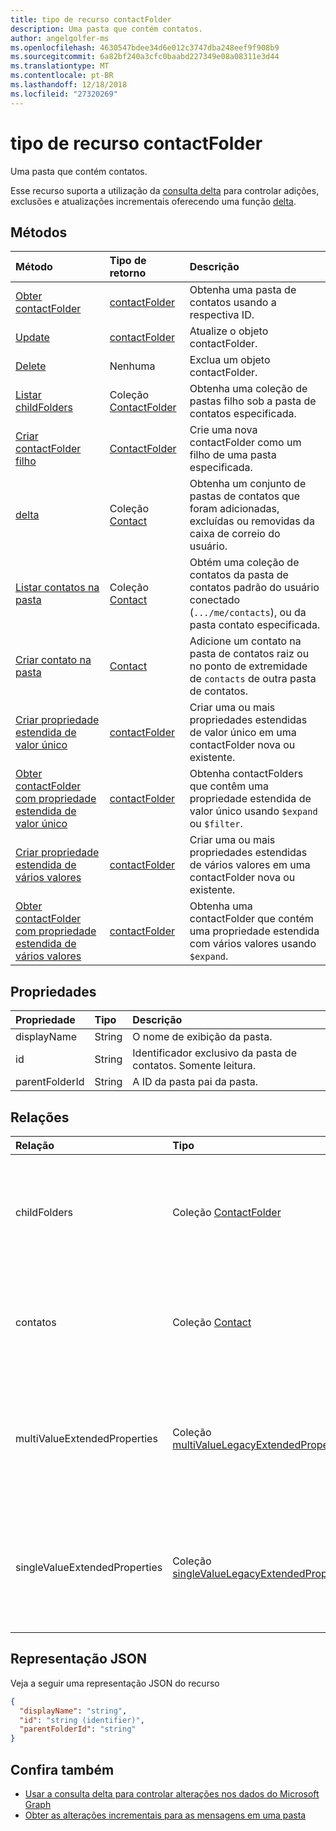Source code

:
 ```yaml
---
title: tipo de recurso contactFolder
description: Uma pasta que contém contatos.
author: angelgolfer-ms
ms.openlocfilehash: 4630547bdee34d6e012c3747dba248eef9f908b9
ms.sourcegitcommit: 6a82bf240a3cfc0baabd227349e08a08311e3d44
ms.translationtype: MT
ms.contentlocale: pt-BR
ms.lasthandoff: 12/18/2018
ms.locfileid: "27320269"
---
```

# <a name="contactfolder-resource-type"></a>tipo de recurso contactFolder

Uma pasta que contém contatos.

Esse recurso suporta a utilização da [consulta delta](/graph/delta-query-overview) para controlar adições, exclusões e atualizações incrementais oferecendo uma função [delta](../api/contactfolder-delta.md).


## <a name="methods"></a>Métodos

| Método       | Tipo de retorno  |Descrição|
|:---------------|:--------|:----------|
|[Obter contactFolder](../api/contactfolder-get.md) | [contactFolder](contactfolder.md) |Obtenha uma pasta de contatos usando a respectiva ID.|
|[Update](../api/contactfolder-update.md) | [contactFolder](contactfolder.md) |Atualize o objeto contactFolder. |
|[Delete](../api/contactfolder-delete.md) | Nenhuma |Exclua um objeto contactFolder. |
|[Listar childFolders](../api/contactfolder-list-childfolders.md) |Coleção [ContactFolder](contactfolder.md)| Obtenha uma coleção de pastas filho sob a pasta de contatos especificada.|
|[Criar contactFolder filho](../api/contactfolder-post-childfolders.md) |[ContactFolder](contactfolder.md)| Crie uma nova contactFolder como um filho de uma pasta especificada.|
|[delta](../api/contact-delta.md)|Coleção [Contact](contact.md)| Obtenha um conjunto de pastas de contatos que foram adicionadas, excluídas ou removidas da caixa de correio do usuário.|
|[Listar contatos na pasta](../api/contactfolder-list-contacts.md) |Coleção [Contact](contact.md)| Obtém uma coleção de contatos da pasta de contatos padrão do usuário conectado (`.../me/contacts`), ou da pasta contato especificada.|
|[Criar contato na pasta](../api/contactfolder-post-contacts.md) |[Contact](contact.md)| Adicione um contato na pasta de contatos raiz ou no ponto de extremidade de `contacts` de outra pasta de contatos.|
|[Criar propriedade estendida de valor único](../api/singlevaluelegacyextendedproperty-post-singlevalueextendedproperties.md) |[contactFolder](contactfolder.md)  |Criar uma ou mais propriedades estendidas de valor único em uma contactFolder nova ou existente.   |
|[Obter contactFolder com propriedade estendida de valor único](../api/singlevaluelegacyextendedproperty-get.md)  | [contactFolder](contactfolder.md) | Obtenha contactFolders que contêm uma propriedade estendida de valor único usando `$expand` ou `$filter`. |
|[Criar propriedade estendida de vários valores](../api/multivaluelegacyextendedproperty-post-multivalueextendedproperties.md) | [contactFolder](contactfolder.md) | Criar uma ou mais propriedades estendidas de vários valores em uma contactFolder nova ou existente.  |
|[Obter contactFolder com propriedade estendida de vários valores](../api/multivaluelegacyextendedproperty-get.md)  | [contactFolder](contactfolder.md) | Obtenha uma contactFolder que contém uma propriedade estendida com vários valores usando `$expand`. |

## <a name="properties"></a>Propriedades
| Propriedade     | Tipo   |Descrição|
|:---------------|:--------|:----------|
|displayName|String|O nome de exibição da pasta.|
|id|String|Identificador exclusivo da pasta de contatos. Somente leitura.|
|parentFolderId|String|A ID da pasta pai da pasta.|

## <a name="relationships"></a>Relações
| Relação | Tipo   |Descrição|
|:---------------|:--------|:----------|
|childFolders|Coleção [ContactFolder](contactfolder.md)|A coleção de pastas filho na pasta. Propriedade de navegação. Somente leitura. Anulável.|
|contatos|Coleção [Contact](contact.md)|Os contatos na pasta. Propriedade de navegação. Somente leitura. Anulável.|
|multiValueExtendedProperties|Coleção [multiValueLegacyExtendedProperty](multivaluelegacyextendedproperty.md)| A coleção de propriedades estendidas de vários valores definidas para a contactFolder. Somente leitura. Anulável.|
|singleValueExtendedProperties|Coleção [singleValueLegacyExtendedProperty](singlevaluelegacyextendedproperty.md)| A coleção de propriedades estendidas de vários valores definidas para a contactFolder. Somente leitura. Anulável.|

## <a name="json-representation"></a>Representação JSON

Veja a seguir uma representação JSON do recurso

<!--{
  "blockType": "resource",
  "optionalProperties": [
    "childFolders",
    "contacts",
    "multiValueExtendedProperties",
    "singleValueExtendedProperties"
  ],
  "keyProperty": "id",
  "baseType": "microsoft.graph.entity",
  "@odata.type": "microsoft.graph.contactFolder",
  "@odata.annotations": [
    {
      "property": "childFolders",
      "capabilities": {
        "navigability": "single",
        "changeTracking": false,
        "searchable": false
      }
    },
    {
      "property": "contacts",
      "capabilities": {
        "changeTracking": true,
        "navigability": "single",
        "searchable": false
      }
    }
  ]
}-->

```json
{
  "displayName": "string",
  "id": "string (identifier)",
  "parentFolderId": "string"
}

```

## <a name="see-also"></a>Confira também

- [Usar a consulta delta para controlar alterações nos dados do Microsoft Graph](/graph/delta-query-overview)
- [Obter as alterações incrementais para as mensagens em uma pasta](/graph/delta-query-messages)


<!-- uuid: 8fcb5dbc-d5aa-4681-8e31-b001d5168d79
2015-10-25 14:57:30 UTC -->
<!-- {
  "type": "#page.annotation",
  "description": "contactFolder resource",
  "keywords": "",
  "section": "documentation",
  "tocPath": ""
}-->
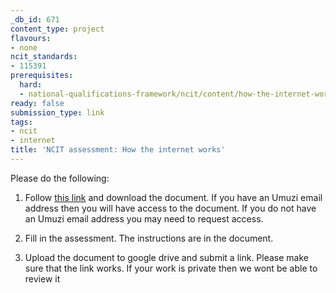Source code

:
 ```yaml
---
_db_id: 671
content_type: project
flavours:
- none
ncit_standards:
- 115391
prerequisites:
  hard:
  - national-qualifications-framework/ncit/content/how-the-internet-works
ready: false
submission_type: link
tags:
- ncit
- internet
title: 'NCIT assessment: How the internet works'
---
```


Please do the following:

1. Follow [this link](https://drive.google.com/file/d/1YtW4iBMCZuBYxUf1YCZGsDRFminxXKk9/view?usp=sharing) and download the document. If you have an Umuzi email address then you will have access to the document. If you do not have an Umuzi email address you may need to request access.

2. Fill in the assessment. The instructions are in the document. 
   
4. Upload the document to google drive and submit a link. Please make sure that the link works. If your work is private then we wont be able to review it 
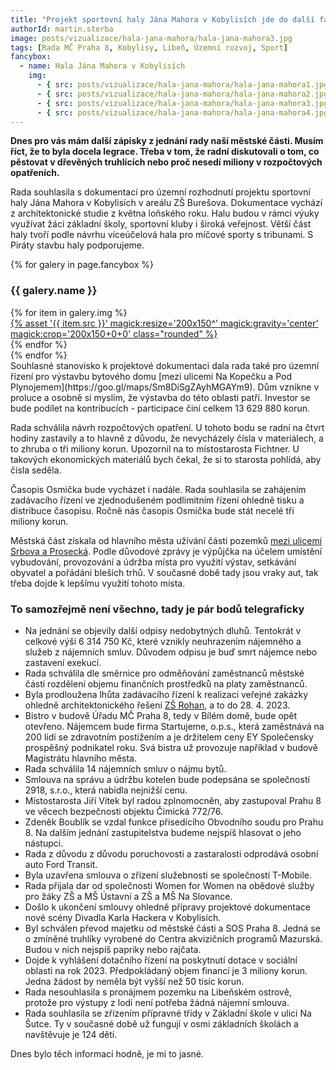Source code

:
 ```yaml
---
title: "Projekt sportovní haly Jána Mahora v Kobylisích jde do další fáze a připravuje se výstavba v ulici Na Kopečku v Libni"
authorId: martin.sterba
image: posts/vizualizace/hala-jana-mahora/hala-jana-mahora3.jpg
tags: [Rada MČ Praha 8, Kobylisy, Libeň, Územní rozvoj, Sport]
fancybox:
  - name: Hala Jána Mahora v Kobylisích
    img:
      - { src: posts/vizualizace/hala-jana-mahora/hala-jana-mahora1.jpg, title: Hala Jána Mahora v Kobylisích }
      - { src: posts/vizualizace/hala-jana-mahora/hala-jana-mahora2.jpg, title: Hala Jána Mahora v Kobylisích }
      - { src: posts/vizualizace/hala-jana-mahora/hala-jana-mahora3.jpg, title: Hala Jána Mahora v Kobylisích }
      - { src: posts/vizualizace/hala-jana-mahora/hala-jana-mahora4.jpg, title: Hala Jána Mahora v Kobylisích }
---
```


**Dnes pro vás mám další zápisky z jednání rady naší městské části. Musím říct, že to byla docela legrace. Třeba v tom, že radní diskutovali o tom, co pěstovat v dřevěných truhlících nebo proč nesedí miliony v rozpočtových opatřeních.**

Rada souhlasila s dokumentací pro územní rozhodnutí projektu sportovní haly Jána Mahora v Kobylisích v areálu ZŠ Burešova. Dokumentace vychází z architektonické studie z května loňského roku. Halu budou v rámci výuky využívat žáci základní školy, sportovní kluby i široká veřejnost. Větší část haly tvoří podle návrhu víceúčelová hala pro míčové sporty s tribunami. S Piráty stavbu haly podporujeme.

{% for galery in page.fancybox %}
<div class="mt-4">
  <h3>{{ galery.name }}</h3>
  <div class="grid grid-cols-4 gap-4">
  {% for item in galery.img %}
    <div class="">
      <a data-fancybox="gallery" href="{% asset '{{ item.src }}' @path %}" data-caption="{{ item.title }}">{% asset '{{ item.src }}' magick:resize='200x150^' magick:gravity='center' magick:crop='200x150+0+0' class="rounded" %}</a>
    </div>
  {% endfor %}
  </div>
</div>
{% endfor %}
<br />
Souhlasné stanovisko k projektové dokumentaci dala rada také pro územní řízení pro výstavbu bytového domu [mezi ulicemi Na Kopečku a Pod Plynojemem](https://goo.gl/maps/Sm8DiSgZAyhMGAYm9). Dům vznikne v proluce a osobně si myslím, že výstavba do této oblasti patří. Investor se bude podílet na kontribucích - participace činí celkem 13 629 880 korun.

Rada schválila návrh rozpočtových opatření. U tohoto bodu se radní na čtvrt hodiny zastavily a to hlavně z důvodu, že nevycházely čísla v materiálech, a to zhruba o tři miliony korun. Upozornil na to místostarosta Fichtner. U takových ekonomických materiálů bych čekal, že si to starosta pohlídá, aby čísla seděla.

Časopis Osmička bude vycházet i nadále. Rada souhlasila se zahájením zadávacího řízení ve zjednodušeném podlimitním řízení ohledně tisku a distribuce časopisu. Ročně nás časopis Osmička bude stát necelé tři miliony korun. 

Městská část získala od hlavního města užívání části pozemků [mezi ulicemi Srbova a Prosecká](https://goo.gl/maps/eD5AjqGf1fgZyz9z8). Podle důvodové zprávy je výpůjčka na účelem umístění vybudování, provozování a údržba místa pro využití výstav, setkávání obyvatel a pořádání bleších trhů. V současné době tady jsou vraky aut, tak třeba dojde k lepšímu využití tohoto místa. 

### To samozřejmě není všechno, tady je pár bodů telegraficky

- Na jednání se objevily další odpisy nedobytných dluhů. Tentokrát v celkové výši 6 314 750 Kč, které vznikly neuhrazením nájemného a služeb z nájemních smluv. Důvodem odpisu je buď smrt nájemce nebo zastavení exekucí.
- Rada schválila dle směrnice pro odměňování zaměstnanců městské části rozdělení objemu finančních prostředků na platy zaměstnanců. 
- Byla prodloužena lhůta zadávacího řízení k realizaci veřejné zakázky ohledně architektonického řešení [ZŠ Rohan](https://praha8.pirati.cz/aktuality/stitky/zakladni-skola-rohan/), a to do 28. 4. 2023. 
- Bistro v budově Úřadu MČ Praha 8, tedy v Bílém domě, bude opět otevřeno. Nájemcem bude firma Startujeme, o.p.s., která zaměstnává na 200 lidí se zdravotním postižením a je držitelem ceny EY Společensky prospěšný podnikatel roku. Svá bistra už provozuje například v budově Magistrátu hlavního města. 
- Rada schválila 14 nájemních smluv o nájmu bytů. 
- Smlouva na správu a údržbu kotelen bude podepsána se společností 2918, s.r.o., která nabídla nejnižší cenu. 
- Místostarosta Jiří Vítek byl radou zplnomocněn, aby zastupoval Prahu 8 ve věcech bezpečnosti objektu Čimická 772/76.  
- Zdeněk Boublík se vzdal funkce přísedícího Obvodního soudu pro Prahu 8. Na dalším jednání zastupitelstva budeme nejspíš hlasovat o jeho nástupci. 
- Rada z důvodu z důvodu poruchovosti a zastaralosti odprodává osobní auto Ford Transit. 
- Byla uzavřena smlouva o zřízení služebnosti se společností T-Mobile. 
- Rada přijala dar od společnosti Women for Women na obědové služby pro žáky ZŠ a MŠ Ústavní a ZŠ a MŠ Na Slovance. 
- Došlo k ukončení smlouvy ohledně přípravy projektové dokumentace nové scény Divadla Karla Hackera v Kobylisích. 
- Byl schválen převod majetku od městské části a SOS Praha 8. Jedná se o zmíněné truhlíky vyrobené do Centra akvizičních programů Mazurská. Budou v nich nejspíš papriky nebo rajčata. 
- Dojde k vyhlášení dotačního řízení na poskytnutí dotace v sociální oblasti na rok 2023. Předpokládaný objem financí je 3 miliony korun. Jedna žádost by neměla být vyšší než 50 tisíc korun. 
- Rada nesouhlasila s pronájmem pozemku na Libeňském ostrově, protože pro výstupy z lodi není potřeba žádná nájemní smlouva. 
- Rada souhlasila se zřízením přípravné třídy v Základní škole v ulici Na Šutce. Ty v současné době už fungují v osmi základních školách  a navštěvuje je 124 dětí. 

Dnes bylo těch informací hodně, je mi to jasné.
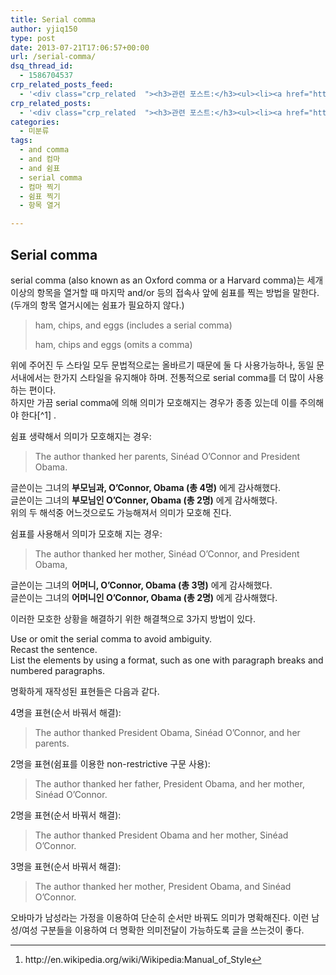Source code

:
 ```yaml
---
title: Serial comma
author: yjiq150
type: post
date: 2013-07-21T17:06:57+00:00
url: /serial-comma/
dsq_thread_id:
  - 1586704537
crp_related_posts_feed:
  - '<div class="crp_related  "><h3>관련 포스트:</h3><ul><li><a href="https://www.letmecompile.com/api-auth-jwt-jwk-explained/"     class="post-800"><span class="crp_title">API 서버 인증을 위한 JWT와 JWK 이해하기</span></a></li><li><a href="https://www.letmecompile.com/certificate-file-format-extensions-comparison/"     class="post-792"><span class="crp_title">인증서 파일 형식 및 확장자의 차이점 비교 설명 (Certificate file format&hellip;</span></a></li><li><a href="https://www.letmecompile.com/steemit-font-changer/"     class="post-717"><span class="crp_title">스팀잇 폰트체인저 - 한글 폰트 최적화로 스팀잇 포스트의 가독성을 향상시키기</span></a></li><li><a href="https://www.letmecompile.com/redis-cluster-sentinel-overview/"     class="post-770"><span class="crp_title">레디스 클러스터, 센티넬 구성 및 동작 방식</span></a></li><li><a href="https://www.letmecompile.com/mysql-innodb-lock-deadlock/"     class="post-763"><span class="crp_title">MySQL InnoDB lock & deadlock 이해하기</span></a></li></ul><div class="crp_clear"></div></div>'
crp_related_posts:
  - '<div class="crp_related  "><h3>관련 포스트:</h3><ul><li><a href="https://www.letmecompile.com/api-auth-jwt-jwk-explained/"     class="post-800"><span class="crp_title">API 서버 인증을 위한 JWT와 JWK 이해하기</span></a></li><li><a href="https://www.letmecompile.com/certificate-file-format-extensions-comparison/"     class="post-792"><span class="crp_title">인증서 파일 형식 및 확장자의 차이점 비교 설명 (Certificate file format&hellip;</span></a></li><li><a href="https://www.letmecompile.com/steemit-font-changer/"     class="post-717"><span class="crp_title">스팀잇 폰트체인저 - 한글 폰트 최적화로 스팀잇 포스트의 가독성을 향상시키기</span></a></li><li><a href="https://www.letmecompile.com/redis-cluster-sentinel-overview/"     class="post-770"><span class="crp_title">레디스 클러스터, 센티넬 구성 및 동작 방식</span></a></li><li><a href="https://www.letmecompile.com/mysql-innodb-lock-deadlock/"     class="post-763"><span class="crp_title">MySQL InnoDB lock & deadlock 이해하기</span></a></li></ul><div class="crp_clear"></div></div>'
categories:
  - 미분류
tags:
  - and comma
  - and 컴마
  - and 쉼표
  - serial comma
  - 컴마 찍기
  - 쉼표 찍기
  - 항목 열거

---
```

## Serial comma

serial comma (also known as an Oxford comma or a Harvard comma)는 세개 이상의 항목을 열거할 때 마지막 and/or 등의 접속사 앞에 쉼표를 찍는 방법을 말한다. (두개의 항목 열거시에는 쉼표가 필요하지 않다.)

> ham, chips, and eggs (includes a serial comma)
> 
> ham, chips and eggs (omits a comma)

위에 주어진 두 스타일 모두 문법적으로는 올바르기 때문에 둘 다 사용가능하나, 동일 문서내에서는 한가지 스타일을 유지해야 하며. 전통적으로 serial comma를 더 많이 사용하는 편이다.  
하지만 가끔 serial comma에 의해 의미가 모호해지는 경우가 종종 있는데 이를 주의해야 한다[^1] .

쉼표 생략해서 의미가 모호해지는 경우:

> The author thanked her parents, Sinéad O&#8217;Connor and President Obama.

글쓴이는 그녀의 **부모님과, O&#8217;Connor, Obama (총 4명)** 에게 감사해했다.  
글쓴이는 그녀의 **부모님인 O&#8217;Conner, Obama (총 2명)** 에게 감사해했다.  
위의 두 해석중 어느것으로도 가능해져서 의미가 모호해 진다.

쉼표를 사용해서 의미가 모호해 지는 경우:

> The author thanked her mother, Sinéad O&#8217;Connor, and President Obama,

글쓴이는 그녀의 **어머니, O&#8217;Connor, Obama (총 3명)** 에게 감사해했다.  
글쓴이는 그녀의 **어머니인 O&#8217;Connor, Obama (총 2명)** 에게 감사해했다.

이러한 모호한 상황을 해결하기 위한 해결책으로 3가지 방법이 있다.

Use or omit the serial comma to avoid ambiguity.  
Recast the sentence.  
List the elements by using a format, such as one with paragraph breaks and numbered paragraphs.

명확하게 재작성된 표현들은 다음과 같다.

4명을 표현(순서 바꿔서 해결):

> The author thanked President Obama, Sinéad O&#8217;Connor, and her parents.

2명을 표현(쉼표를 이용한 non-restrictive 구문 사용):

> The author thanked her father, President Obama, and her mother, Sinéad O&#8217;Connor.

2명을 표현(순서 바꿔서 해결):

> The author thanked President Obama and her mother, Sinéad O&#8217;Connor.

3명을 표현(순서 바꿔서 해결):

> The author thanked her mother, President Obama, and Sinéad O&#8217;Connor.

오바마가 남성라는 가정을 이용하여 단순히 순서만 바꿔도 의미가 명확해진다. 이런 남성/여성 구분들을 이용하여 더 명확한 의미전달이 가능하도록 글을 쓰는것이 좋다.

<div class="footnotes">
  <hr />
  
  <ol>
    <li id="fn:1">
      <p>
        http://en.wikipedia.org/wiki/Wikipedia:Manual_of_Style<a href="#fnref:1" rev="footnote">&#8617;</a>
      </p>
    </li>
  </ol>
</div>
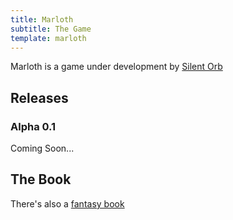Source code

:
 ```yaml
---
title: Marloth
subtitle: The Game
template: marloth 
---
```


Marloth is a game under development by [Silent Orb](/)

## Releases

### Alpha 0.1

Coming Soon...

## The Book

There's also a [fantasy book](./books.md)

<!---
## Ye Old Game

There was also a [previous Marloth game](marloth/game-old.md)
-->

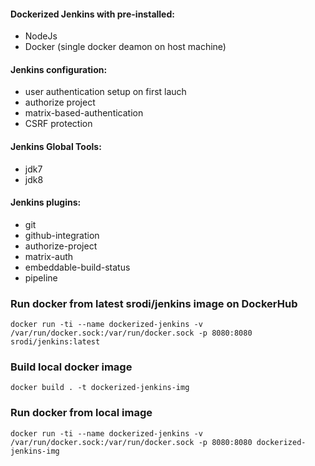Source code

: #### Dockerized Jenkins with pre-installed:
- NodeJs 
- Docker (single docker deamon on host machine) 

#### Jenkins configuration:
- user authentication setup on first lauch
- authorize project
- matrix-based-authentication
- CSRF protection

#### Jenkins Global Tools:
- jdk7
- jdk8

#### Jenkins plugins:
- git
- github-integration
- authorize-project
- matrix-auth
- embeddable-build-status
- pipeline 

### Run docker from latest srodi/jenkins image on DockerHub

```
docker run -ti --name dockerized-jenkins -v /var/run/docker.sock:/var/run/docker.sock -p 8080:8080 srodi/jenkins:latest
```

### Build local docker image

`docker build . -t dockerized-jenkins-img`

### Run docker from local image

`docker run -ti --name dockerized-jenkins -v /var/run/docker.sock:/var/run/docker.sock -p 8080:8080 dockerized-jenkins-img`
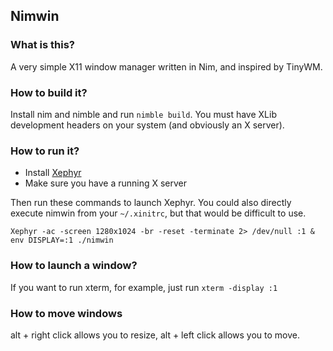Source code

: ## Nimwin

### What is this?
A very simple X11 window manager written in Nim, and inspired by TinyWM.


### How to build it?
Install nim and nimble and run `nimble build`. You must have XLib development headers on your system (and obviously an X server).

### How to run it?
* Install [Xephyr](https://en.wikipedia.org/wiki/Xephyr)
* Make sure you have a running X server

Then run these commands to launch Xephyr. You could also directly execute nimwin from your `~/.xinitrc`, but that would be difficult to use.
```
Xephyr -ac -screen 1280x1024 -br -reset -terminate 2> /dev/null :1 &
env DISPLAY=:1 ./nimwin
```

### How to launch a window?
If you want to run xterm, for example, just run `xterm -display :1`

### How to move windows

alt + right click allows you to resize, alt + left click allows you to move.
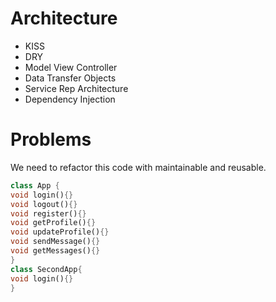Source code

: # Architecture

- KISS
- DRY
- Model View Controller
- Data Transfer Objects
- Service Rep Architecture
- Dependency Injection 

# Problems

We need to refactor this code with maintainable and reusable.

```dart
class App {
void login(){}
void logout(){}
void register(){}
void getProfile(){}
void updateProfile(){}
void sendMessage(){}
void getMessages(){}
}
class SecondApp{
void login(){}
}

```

○ ○ ○ ○ ○

About this task — What lines above run from the one with "- matrix-auth" to the one with "running X server"? Give them again exactly, ends included, and leave the pictures out.

Exercise answer —
- matrix-auth
- embeddable-build-status
- pipeline 

### Run docker from latest srodi/jenkins image on DockerHub

```
docker run -ti --name dockerized-jenkins -v /var/run/docker.sock:/var/run/docker.sock -p 8080:8080 srodi/jenkins:latest
```

### Build local docker image

`docker build . -t dockerized-jenkins-img`

### Run docker from local image

`docker run -ti --name dockerized-jenkins -v /var/run/docker.sock:/var/run/docker.sock -p 8080:8080 dockerized-jenkins-img`
Source code

: ## Nimwin

### What is this?
A very simple X11 window manager written in Nim, and inspired by TinyWM.


### How to build it?
Install nim and nimble and run `nimble build`. You must have XLib development headers on your system (and obviously an X server).

### How to run it?
* Install [Xephyr](https://en.wikipedia.org/wiki/Xephyr)
* Make sure you have a running X server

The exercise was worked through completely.